======== Supplied records ========
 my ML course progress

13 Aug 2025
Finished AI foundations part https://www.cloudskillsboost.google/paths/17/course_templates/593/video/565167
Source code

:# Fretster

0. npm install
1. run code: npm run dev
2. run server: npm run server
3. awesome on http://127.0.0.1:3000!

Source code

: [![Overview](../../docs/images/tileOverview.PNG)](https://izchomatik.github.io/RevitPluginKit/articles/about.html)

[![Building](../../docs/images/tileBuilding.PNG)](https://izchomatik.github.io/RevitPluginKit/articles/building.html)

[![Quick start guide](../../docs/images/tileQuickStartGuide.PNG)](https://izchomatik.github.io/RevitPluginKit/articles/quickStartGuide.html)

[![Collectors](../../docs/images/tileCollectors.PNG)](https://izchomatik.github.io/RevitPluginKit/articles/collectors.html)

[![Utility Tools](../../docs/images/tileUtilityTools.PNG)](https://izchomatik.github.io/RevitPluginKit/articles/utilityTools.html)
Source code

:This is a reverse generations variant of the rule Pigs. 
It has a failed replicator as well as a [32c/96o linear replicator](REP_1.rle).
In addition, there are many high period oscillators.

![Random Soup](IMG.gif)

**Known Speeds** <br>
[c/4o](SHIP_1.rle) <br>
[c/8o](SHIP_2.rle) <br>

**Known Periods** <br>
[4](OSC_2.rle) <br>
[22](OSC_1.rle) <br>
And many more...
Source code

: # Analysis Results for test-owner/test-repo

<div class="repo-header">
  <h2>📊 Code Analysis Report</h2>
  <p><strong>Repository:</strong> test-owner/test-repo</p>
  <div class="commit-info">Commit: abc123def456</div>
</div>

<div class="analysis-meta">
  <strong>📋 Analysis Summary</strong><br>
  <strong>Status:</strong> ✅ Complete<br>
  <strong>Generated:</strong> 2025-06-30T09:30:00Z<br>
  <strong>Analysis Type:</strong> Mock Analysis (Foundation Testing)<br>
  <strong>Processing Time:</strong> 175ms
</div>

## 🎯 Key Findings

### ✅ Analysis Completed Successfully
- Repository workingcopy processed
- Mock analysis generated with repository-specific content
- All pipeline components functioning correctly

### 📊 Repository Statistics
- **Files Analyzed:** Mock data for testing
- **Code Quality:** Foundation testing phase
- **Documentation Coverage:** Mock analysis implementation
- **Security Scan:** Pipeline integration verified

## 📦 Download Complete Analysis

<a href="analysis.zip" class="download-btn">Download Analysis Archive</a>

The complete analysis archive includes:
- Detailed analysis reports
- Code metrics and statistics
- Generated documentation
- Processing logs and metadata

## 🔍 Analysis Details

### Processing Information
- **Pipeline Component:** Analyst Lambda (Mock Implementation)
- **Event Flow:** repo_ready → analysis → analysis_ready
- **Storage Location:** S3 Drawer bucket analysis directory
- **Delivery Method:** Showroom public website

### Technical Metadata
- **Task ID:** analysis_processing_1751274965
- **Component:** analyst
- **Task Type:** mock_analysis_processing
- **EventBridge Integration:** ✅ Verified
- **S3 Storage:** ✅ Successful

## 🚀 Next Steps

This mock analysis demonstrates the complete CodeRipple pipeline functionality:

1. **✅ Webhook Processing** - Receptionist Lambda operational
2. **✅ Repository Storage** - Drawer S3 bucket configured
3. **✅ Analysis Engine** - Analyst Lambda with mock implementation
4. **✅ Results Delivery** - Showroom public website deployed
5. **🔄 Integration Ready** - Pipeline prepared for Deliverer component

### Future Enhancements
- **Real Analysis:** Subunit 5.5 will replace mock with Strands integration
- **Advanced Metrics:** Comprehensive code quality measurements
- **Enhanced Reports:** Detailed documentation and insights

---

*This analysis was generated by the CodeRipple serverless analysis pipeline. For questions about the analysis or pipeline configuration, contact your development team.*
========
Work request: Using the entries above, output exactly the lines between the line holding "- Detailed analysis reports" and the line holding "- **Storage Location:**", end lines included, and nothing more.

Answer section:
- Detailed analysis reports
- Code metrics and statistics
- Generated documentation
- Processing logs and metadata

## 🔍 Analysis Details

### Processing Information
- **Pipeline Component:** Analyst Lambda (Mock Implementation)
- **Event Flow:** repo_ready → analysis → analysis_ready
- **Storage Location:** S3 Drawer bucket analysis directory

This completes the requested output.